**TO DO**
Every entry below is to be returned unchanged. Images are not part of the copy.

Items listed in a dataset

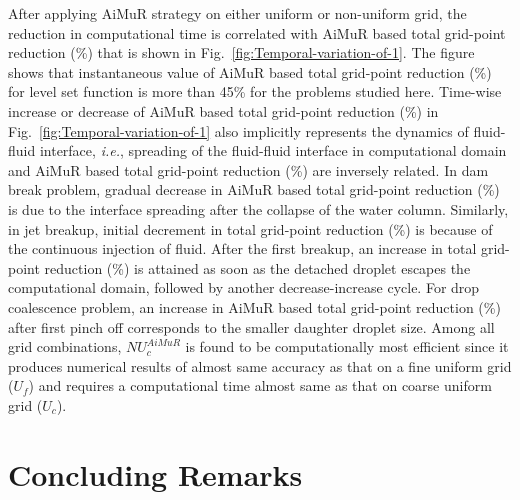 \documentclass[preprint,12pt]{elsarticle}
\begin{document}
After applying AiMuR strategy
on either uniform or non-uniform grid, the reduction in computational time is correlated with AiMuR based total grid-point
reduction (\%) that is shown in Fig.~\ref{fig:Temporal-variation-of-1}. The figure shows that instantaneous value of AiMuR based total grid-point
reduction (\%) for level set function is more than 45\% for the problems studied here. Time-wise increase or decrease of AiMuR based total grid-point reduction
(\%) in Fig.~\ref{fig:Temporal-variation-of-1} also implicitly represents
the dynamics of fluid-fluid interface, \emph{i.e.}, spreading of the fluid-fluid interface in computational domain and AiMuR based total grid-point reduction (\%) are inversely related. In dam break problem, gradual
decrease in AiMuR based total grid-point reduction (\%) is due to
the interface spreading after the collapse of the water column. Similarly,
in jet breakup, initial decrement in total grid-point reduction (\%)
is because of the continuous injection of fluid. After the first breakup,
an increase in total grid-point reduction (\%) is attained as soon as the detached droplet escapes the computational domain, followed by another
decrease-increase cycle. For drop coalescence problem, an increase in
AiMuR based total grid-point reduction (\%) after first pinch off
corresponds to the smaller daughter droplet size. Among all grid combinations,
$NU_{c}^{AiMuR}$ is found to be computationally most efficient since it produces
numerical results of almost same accuracy as that on a fine uniform grid ($U_{f}$)
and requires a computational time almost same as that on coarse uniform grid
($U_{c}$).

\section*{Concluding Remarks}
\end{document}

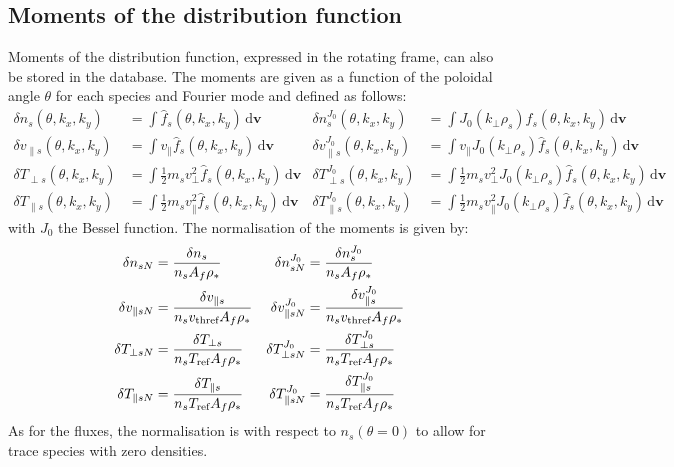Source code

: \documentclass[a4paper]{report}
\begin{document}
\subsection{Moments of the distribution function} \label{sec:moments}
Moments of the distribution function, expressed in the rotating frame, can also be stored in the database. The moments are given as a function of the poloidal angle $\theta$ for each species and Fourier mode and defined as follows:
\begin{align*}
\delta n_s(\theta,k_x,k_y) & =  \int \hat{f}_s(\theta,k_x,k_y) \,\textrm{d}\mathbf{v}& \delta n_s^{J_0}(\theta,k_x,k_y) & =  \int J_0(k_\perp\rho_s) \hat{f}_s(\theta,k_x,k_y) \,\textrm{d}\mathbf{v} \\
\delta v_{\parallel s}(\theta,k_x,k_y) & =  \int v_\parallel \hat{f}_s(\theta,k_x,k_y) \,\textrm{d}\mathbf{v}& \delta v_{\parallel s}^{J_0}(\theta,k_x,k_y) & =  \int v_\parallel J_0(k_\perp\rho_s) \hat{f}_s(\theta,k_x,k_y) \,\textrm{d}\mathbf{v}\\
\delta T_{\perp s}(\theta,k_x,k_y) & =  \int \frac{1}{2}m_s v_\perp^2 \hat{f}_s(\theta,k_x,k_y) \,\textrm{d}\mathbf{v}& \delta T_{\perp s}^{J_0}(\theta,k_x,k_y) & =  \int \frac{1}{2}m_s v_\perp^2 J_0(k_\perp\rho_s) \hat{f}_s(\theta,k_x,k_y) \,\textrm{d}\mathbf{v}\\
\delta T_{\parallel s}(\theta,k_x,k_y) & =  \int \frac{1}{2}m_s v_\parallel^2 \hat{f}_s(\theta,k_x,k_y) \,\textrm{d}\mathbf{v}& \delta T_{\parallel s}^{J_0}(\theta,k_x,k_y) & =  \int \frac{1}{2}m_s v_\parallel^2 J_0(k_\perp\rho_s) \hat{f}_s(\theta,k_x,k_y) \,\textrm{d}\mathbf{v}
\end{align*}
with $J_0$ the Bessel function. The normalisation of the moments is given by:
\begin{align*}
\delta n_{sN} & = \frac{\delta n_s}{n_s A_f\rho_*}& \delta n_{sN}^{J_0} & = \frac{\delta n_s^{J_0}}{n_s A_f\rho_*} \\
\delta v_{\parallel sN} & = \frac{\delta v_{\parallel s}}{n_sv_\textrm{thref} A_f\rho_*}& \delta v_{\parallel sN}^{J_0} & = \frac{\delta v_{\parallel s}^{J_0}}{n_sv_\textrm{thref} A_f\rho_*} \\
\delta T_{\perp sN} & = \frac{\delta T_{\perp s}}{n_s T_{\textrm{ref}} A_f\rho_*}& \delta T_{\perp sN}^{J_0} & = \frac{\delta T_{\perp s}^{J_0}}{n_s T_{\textrm{ref}} A_f\rho_*} \\
\delta T_{\parallel sN} & = \frac{\delta T_{\parallel s}}{n_s T_{\textrm{ref}} A_f\rho_*}& \delta T_{\parallel sN}^{J_0} & = \frac{\delta T_{\parallel s}^{J_0}}{n_s T_{\textrm{ref}} A_f\rho_*} 
\end{align*}
As for the fluxes, the normalisation is with respect to $n_s(\theta=0)$ to allow for trace species with zero densities. 
\end{document}
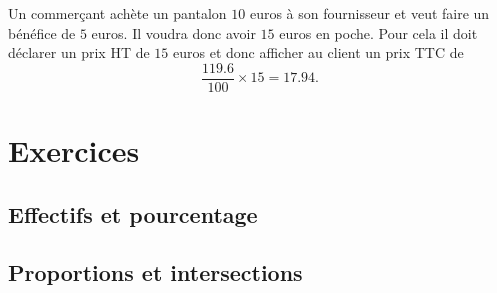 \begin{example}
    Un commerçant achète un pantalon \( 10\) euros à son fournisseur et veut faire un bénéfice de \( 5\) euros. Il voudra donc avoir \( 15\) euros en poche. Pour cela il doit déclarer un prix HT de \( 15\) euros et donc afficher au client un prix TTC de
    \begin{equation}
        \frac{ 119.6 }{ 100 }\times 15=17.94.
    \end{equation}
\end{example}

\section{Exercices}

\subsection{Effectifs et pourcentage}


\subsection{Proportions et intersections}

**WRITTEN RESPONSE**
 \documentclass[preprint,12pt]{elsarticle}
\begin{document}
After applying AiMuR strategy
on either uniform or non-uniform grid, the reduction in computational time is correlated with AiMuR based total grid-point
reduction (\%) that is shown in Fig.~\ref{fig:Temporal-variation-of-1}. The figure shows that instantaneous value of AiMuR based total grid-point
reduction (\%) for level set function is more than 45\% for the problems studied here. Time-wise increase or decrease of AiMuR based total grid-point reduction
(\%) in Fig.~\ref{fig:Temporal-variation-of-1} also implicitly represents
the dynamics of fluid-fluid interface, \emph{i.e.}, spreading of the fluid-fluid interface in computational domain and AiMuR based total grid-point reduction (\%) are inversely related. In dam break problem, gradual
decrease in AiMuR based total grid-point reduction (\%) is due to
the interface spreading after the collapse of the water column. Similarly,
in jet breakup, initial decrement in total grid-point reduction (\%)
is because of the continuous injection of fluid. After the first breakup,
an increase in total grid-point reduction (\%) is attained as soon as the detached droplet escapes the computational domain, followed by another
decrease-increase cycle. For drop coalescence problem, an increase in
AiMuR based total grid-point reduction (\%) after first pinch off
corresponds to the smaller daughter droplet size. Among all grid combinations,
$NU_{c}^{AiMuR}$ is found to be computationally most efficient since it produces
numerical results of almost same accuracy as that on a fine uniform grid ($U_{f}$)
and requires a computational time almost same as that on coarse uniform grid
($U_{c}$).

\section*{Concluding Remarks}
\end{document}

Source code

: \documentclass[a4paper]{report}
\begin{document}
\subsection{Moments of the distribution function} \label{sec:moments}
Moments of the distribution function, expressed in the rotating frame, can also be stored in the database. The moments are given as a function of the poloidal angle $\theta$ for each species and Fourier mode and defined as follows:
\begin{align*}
\delta n_s(\theta,k_x,k_y) & =  \int \hat{f}_s(\theta,k_x,k_y) \,\textrm{d}\mathbf{v}& \delta n_s^{J_0}(\theta,k_x,k_y) & =  \int J_0(k_\perp\rho_s) \hat{f}_s(\theta,k_x,k_y) \,\textrm{d}\mathbf{v} \\
\delta v_{\parallel s}(\theta,k_x,k_y) & =  \int v_\parallel \hat{f}_s(\theta,k_x,k_y) \,\textrm{d}\mathbf{v}& \delta v_{\parallel s}^{J_0}(\theta,k_x,k_y) & =  \int v_\parallel J_0(k_\perp\rho_s) \hat{f}_s(\theta,k_x,k_y) \,\textrm{d}\mathbf{v}\\
\delta T_{\perp s}(\theta,k_x,k_y) & =  \int \frac{1}{2}m_s v_\perp^2 \hat{f}_s(\theta,k_x,k_y) \,\textrm{d}\mathbf{v}& \delta T_{\perp s}^{J_0}(\theta,k_x,k_y) & =  \int \frac{1}{2}m_s v_\perp^2 J_0(k_\perp\rho_s) \hat{f}_s(\theta,k_x,k_y) \,\textrm{d}\mathbf{v}\\
\delta T_{\parallel s}(\theta,k_x,k_y) & =  \int \frac{1}{2}m_s v_\parallel^2 \hat{f}_s(\theta,k_x,k_y) \,\textrm{d}\mathbf{v}& \delta T_{\parallel s}^{J_0}(\theta,k_x,k_y) & =  \int \frac{1}{2}m_s v_\parallel^2 J_0(k_\perp\rho_s) \hat{f}_s(\theta,k_x,k_y) \,\textrm{d}\mathbf{v}
\end{align*}
with $J_0$ the Bessel function. The normalisation of the moments is given by:
\begin{align*}
\delta n_{sN} & = \frac{\delta n_s}{n_s A_f\rho_*}& \delta n_{sN}^{J_0} & = \frac{\delta n_s^{J_0}}{n_s A_f\rho_*} \\
\delta v_{\parallel sN} & = \frac{\delta v_{\parallel s}}{n_sv_\textrm{thref} A_f\rho_*}& \delta v_{\parallel sN}^{J_0} & = \frac{\delta v_{\parallel s}^{J_0}}{n_sv_\textrm{thref} A_f\rho_*} \\
\delta T_{\perp sN} & = \frac{\delta T_{\perp s}}{n_s T_{\textrm{ref}} A_f\rho_*}& \delta T_{\perp sN}^{J_0} & = \frac{\delta T_{\perp s}^{J_0}}{n_s T_{\textrm{ref}} A_f\rho_*} \\
\delta T_{\parallel sN} & = \frac{\delta T_{\parallel s}}{n_s T_{\textrm{ref}} A_f\rho_*}& \delta T_{\parallel sN}^{J_0} & = \frac{\delta T_{\parallel s}^{J_0}}{n_s T_{\textrm{ref}} A_f\rho_*} 
\end{align*}
As for the fluxes, the normalisation is with respect to $n_s(\theta=0)$ to allow for trace species with zero densities. 
\end{document}
 \begin{example}
    Un commerçant achète un pantalon \( 10\) euros à son fournisseur et veut faire un bénéfice de \( 5\) euros. Il voudra donc avoir \( 15\) euros en poche. Pour cela il doit déclarer un prix HT de \( 15\) euros et donc afficher au client un prix TTC de
    \begin{equation}
        \frac{ 119.6 }{ 100 }\times 15=17.94.
    \end{equation}
\end{example}

\section{Exercices}

\subsection{Effectifs et pourcentage}


\subsection{Proportions et intersections}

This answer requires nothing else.